Perhaps ironically, a field which needs electronics that work at low temperatures is the well-funded area of quantum computing. The quantum bits or “qubits” need to be kept at cryogenic temperatures, and any heat generated in the surrounding control circuits must be removed.
It could be that early adiabatic silicon will be developed for supporting circuitry in quantum computing projects, said Frank: “That may end up being one of the first commercial applications of adiabatic logic - you gain some benefits from operating at low temperature.”
Getting it to work well at room temperature will require more work and new kinds of component, including resonators which absorb energy and recover it, providing the “regenerative brakes” that decomputing needs.
“The energy required for data processing is never going to be zero,” said Frank. “No system is perfectly efficient. We don’t yet know the fundamental limits to how small the losses can become.
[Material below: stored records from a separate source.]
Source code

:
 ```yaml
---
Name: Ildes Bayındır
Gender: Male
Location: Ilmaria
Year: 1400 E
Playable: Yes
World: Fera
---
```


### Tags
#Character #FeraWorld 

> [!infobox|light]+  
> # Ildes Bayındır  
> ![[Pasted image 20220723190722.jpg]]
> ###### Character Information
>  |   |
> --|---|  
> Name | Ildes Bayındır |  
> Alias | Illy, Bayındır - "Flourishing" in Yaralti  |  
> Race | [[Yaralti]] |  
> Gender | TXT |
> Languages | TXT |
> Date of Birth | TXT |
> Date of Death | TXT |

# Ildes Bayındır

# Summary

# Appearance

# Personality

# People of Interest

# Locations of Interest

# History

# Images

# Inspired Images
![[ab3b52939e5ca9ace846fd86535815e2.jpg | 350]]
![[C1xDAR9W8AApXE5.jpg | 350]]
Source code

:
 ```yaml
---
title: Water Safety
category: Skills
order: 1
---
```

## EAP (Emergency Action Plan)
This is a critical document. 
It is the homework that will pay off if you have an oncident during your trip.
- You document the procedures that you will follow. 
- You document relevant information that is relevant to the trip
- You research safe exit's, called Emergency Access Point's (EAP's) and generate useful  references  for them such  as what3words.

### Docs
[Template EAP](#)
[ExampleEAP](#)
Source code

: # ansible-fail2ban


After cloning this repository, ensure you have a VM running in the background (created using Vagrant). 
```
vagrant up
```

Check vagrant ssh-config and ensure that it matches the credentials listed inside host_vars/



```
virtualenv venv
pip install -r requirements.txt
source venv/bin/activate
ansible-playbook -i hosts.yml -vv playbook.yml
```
More generally, we don’t know the fundamental limits to reversible technologies.”
Frank’s group is starting to get funding, and access to fabs for custom chips, but it’s slow: “We need more engineers working on these kinds of ideas. We have the funding to make test chips. It’s possible to make these through commercial foundries, too. That’s another avenue we can pursue.”
However it happens, we know that something like this is needed, as classical CMOS approaches the end of its useful development. “We’re getting closer to the point where you can’t go further.” said Summers. “Will the semiconductor industry stagnate, and people lose interest in it? Or will it do other things?”
Frank and Summers agree that in the next ten years or so there will be a gap between the end of CMOS and whatever the next technology is. “No one knows what will fill that gap at this point,” said Frank. “A wide variety of things are being investigated. There’s no clear winner. I would not be surprised if there’s a period of stagnation. It takes quite a while - about ten years - for a technology to go from working in the lab to mass production.”